Charlotte thought she heard Gary calling her from the other room. She stared wide-eyed into the hallway. She started shaking.


“Frankie,” she said. “I’m sorry. Can I call you back?”


“Charlotte, are you okay? I could get the bus, come over.”


She shook her head. She didn’t want him to see her like this.


I’m … I’m good. I just need to process. I’ll call you.”


“O-kay,” he said and didn’t sound any more convinced than she was.


She ended the call and rubbed her forehead, looked at the wall and swore she saw Gary reaching out from it, calling for her to save him.


She could have. She could have stayed.


It was all her fault. Charlotte had run out on him like she’d run out on her dad. Her dad had then drunk himself to death, and now, Gary had done the same … once she left. It was her fault for falling for him. After all, she knew better.


The coaching sessions with Nora had unveiled a whole bag of marbles Charlotte didn’t want to play with, yet she’d pushed herself to play because the shaking had been affecting her work. And here she was shaking again.

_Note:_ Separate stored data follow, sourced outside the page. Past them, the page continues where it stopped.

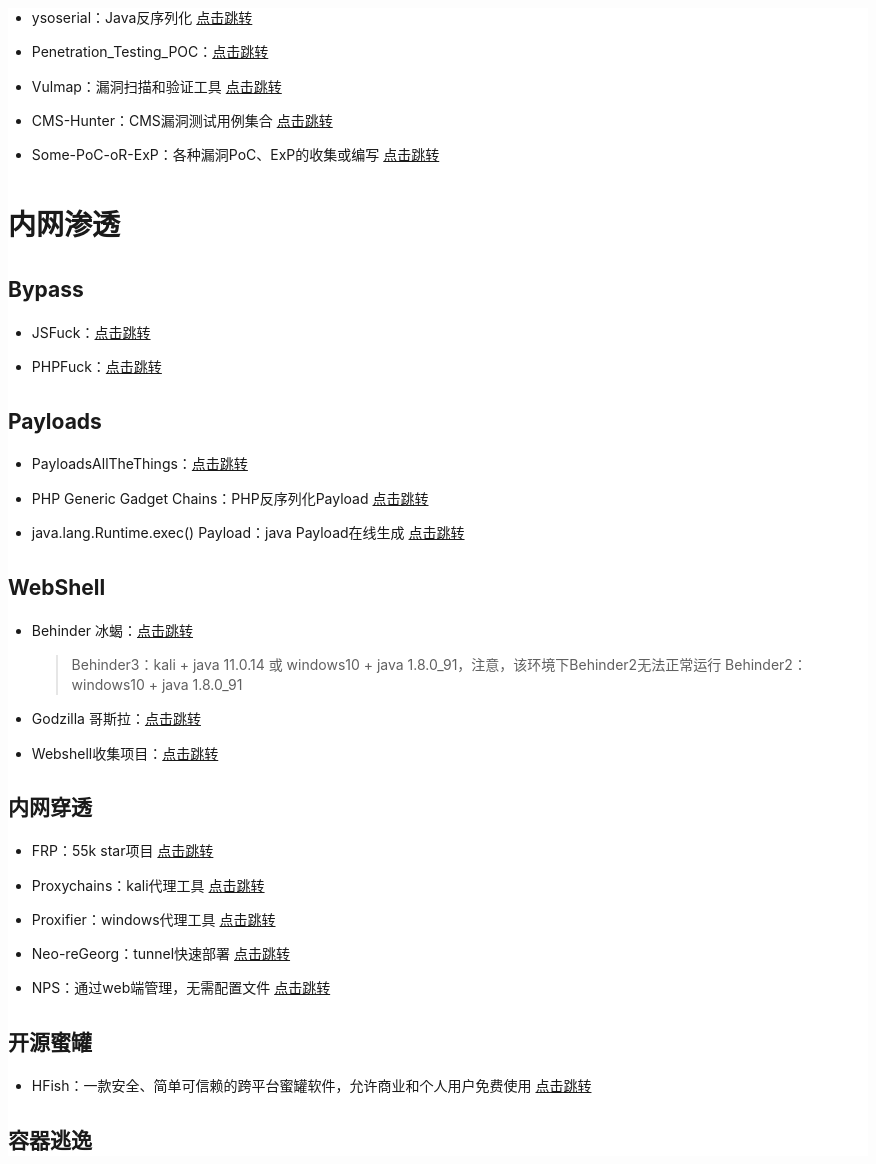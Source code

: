   * ysoserial：Java反序列化 [点击跳转](https://github.com/frohoff/ysoserial)

  * Penetration_Testing_POC：[点击跳转](https://github.com/Mr-xn/Penetration_Testing_POC)

  * Vulmap：漏洞扫描和验证工具 [点击跳转](https://github.com/zhzyker/vulmap)


  * CMS-Hunter：CMS漏洞测试用例集合 [点击跳转](https://github.com/SecWiki/CMS-Hunter)

  * Some-PoC-oR-ExP：各种漏洞PoC、ExP的收集或编写 [点击跳转](https://github.com/coffeehb/Some-PoC-oR-ExP)

# 内网渗透

  ## Bypass

  * JSFuck：[点击跳转](http://www.jsfuck.com/)

  * PHPFuck：[点击跳转](https://github.com/splitline/PHPFuck)


  ## Payloads

  * PayloadsAllTheThings：[点击跳转](https://github.com/swisskyrepo/PayloadsAllTheThings)

  * PHP Generic Gadget Chains：PHP反序列化Payload [点击跳转](https://github.com/ambionics/phpggc)

  * java.lang.Runtime.exec() Payload：java Payload在线生成 [点击跳转](https://www.bugku.net/runtime-exec-payloads/)

  ## WebShell

  * Behinder 冰蝎：[点击跳转](https://github.com/rebeyond/Behinder)

    > Behinder3：kali + java 11.0.14 或 windows10 + java
    > 1.8.0_91，注意，该环境下Behinder2无法正常运行 Behinder2：windows10 + java 1.8.0_91

  * Godzilla 哥斯拉：[点击跳转](https://github.com/BeichenDream/Godzilla)

  * Webshell收集项目：[点击跳转](https://github.com/tennc/webshell)

  ## 内网穿透

  * FRP：55k star项目 [点击跳转](https://github.com/fatedier/frp)

  * Proxychains：kali代理工具 [点击跳转](https://github.com/haad/proxychains)

  * Proxifier：windows代理工具 [点击跳转](https://www.proxifier.com/)

  * Neo-reGeorg：tunnel快速部署 [点击跳转](https://github.com/L-codes/Neo-reGeorg)

  * NPS：通过web端管理，无需配置文件 [点击跳转](https://github.com/ehang-io/nps)

  ## 开源蜜罐

  * HFish：一款安全、简单可信赖的跨平台蜜罐软件，允许商业和个人用户免费使用 [点击跳转](https://github.com/hacklcx/HFish)

  ## 容器逃逸
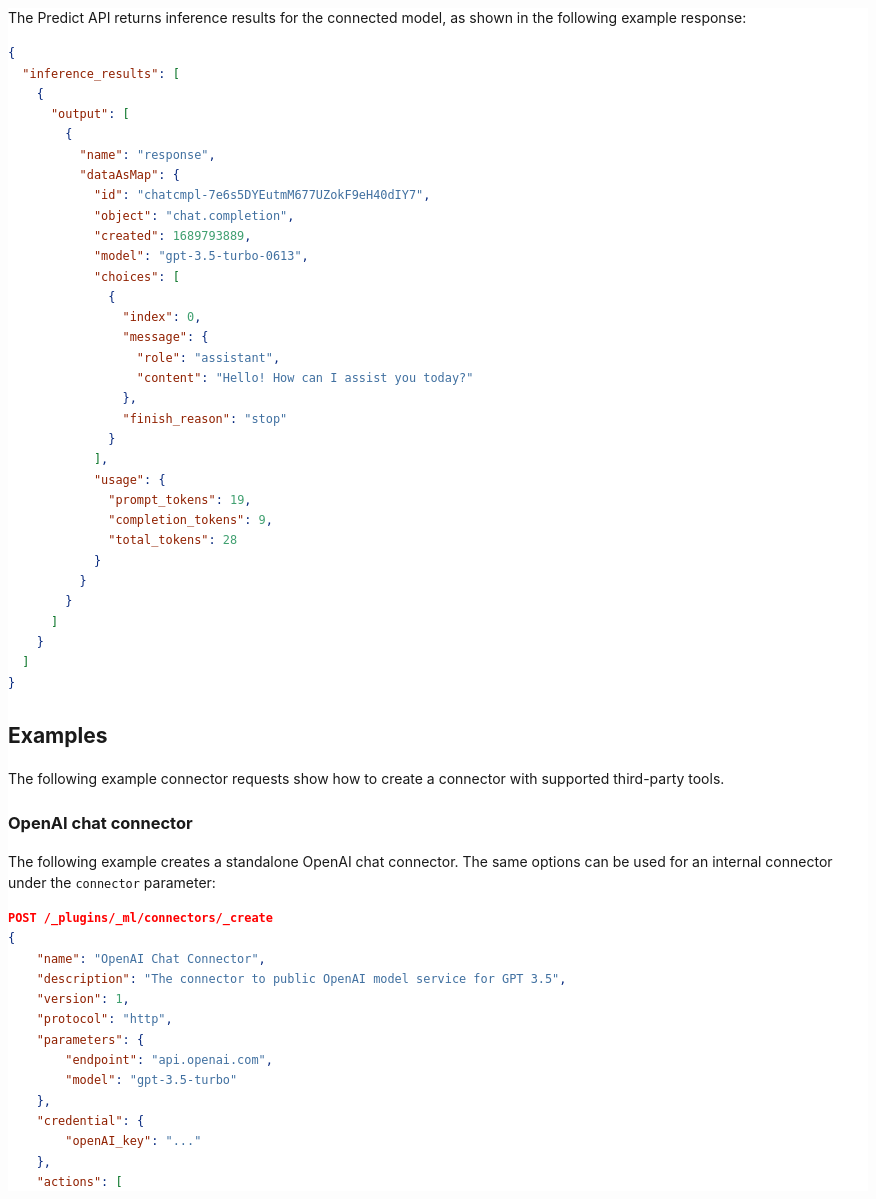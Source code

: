 The Predict API returns inference results for the connected model, as shown in the following example response:

```json
{
  "inference_results": [
    {
      "output": [
        {
          "name": "response",
          "dataAsMap": {
            "id": "chatcmpl-7e6s5DYEutmM677UZokF9eH40dIY7",
            "object": "chat.completion",
            "created": 1689793889,
            "model": "gpt-3.5-turbo-0613",
            "choices": [
              {
                "index": 0,
                "message": {
                  "role": "assistant",
                  "content": "Hello! How can I assist you today?"
                },
                "finish_reason": "stop"
              }
            ],
            "usage": {
              "prompt_tokens": 19,
              "completion_tokens": 9,
              "total_tokens": 28
            }
          }
        }
      ]
    }
  ]
}
```


## Examples 

The following example connector requests show how to create a connector with supported third-party tools.


### OpenAI chat connector

The following example creates a standalone OpenAI chat connector. The same options can be used for an internal connector under the `connector` parameter:


```json
POST /_plugins/_ml/connectors/_create
{
    "name": "OpenAI Chat Connector",
    "description": "The connector to public OpenAI model service for GPT 3.5",
    "version": 1,
    "protocol": "http",
    "parameters": {
        "endpoint": "api.openai.com",
        "model": "gpt-3.5-turbo"
    },
    "credential": {
        "openAI_key": "..."
    },
    "actions": [
```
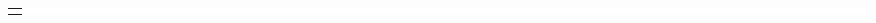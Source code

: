 </td>
</tr>
</table>
</td>
<td class="ltx_td ltx_align_left ltx_border_t" id="S3.T2.16.16.14">
<table class="ltx_tabular ltx_align_middle" id="S3.T2.16.16.14.14">
<tr class="ltx_tr" id="S3.T2.16.16.14.14.14">
<td class="ltx_td ltx_nopad_r ltx_align_justify" id="S3.T2.16.16.14.14.14.14">
<span class="ltx_inline-block ltx_align_top" id="S3.T2.16.16.14.14.14.14.14">

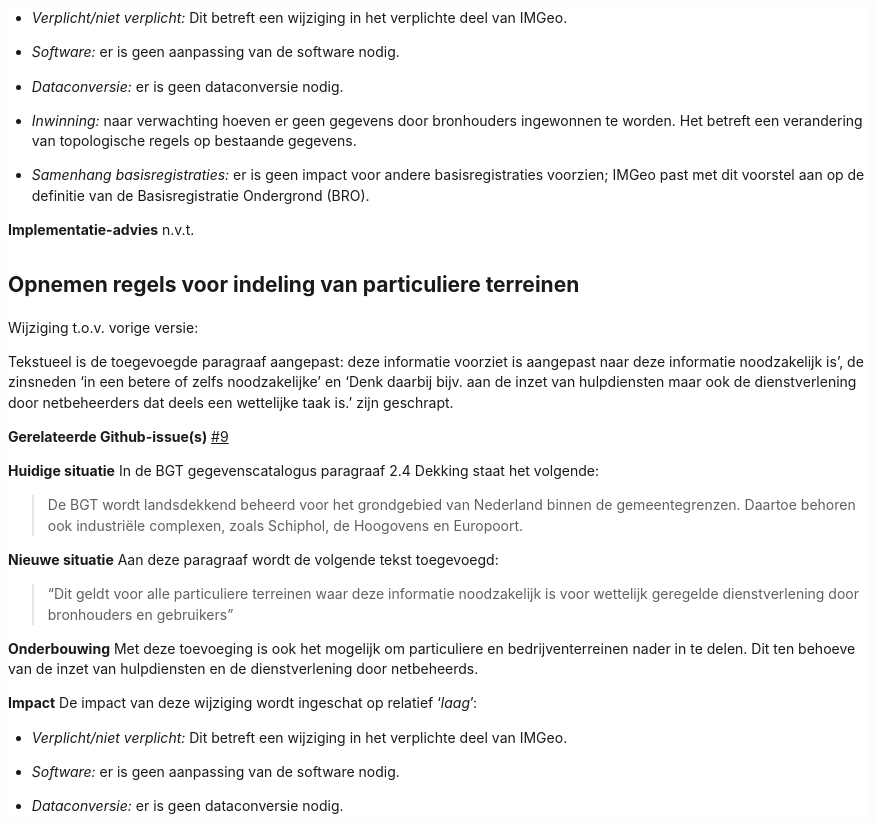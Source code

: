 -   *Verplicht/niet verplicht:* Dit betreft een wijziging in het verplichte deel
    van IMGeo.

-   *Software:* er is geen aanpassing van de software nodig.

-   *Dataconversie:* er is geen dataconversie nodig.

-   *Inwinning:* naar verwachting hoeven er geen gegevens door bronhouders
    ingewonnen te worden. Het betreft een verandering van topologische regels op
    bestaande gegevens.

-   *Samenhang basisregistraties:* er is geen impact voor andere
    basisregistraties voorzien; IMGeo past met dit voorstel aan op de definitie
    van de Basisregistratie Ondergrond (BRO).

**Implementatie-advies** n.v.t.

Opnemen regels voor indeling van particuliere terreinen
-------------------------------------------------------

<wijziging>

Wijziging t.o.v. vorige versie:

Tekstueel is de toegevoegde paragraaf aangepast: deze informatie voorziet is
aangepast naar deze informatie noodzakelijk is’, de zinsneden ‘in een betere of
zelfs noodzakelijke’ en ‘Denk daarbij bijv. aan de inzet van hulpdiensten maar
ook de dienstverlening door netbeheerders dat deels een wettelijke taak is.’
zijn geschrapt.

</wijziging>

**Gerelateerde
Github-issue(s)** [\#9](https://github.com/Geonovum/IMGeo2018/issues/9)

**Huidige situatie** In de BGT gegevenscatalogus paragraaf 2.4 Dekking staat het
volgende:

>   De BGT wordt landsdekkend beheerd voor het grondgebied van Nederland binnen
>   de gemeentegrenzen. Daartoe behoren ook industriële complexen, zoals
>   Schiphol, de Hoogovens en Europoort.

**Nieuwe situatie** Aan deze paragraaf wordt de volgende tekst toegevoegd:

>   “Dit geldt voor alle particuliere terreinen waar deze informatie
>   noodzakelijk is voor wettelijk geregelde dienstverlening door bronhouders en
>   gebruikers”

**Onderbouwing** Met deze toevoeging is ook het mogelijk om particuliere en
bedrijventerreinen nader in te delen. Dit ten behoeve van de inzet van
hulpdiensten en de dienstverlening door netbeheerds.

**Impact** De impact van deze wijziging wordt ingeschat op relatief ‘*laag*’:

-   *Verplicht/niet verplicht:* Dit betreft een wijziging in het verplichte deel
    van IMGeo.

-   *Software:* er is geen aanpassing van de software nodig.

-   *Dataconversie:* er is geen dataconversie nodig.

Nora had told Charlotte she longed to be adored by her father and so she had chosen boyfriends just like him. It seemed sick to Charlotte and she’d felt shame and scrubbed herself raw in the shower for weeks. When she and Nora explored further, even celebrities past and present that Charlotte had had a crush on had been messed-up drunks. Nora said it just meant she had unmet needs, and that those needs could be filled on the inside. But Charlotte didn’t dare go too far inside.


So she had run away from Nora. Like she’d run away from her dad. Like she’d run away from Gary.


Nora had helped her though, hadn’t she? Charlotte wondered if she should call Nora again, restart her sessions, but the woman went so deep Charlotte could almost feel her hands on her organs. No.


Charlotte buried her face in her hands. She should have gone to see Gary. She’d stopped seeing her dad when he beat her … and he’d died. If she hadn’t left Gary … if she had kept visiting her dad. And what had she put Frankie through, beautiful sensitive Frankie? Gary had been getting more unstable, and when Frankie visited, her brother’s stutter - that had disappeared after a year away from their father - had returned. He had started refusing coffee when he visited Charlotte and Gary because he couldn’t hold the cup steady enough not to spill the contents.


Charlotte didn’t think Gary would hurt Frankie, yet she had thought that about her dad too. Poor Frankie. Frankie, Gary, her dad: it was all her fault.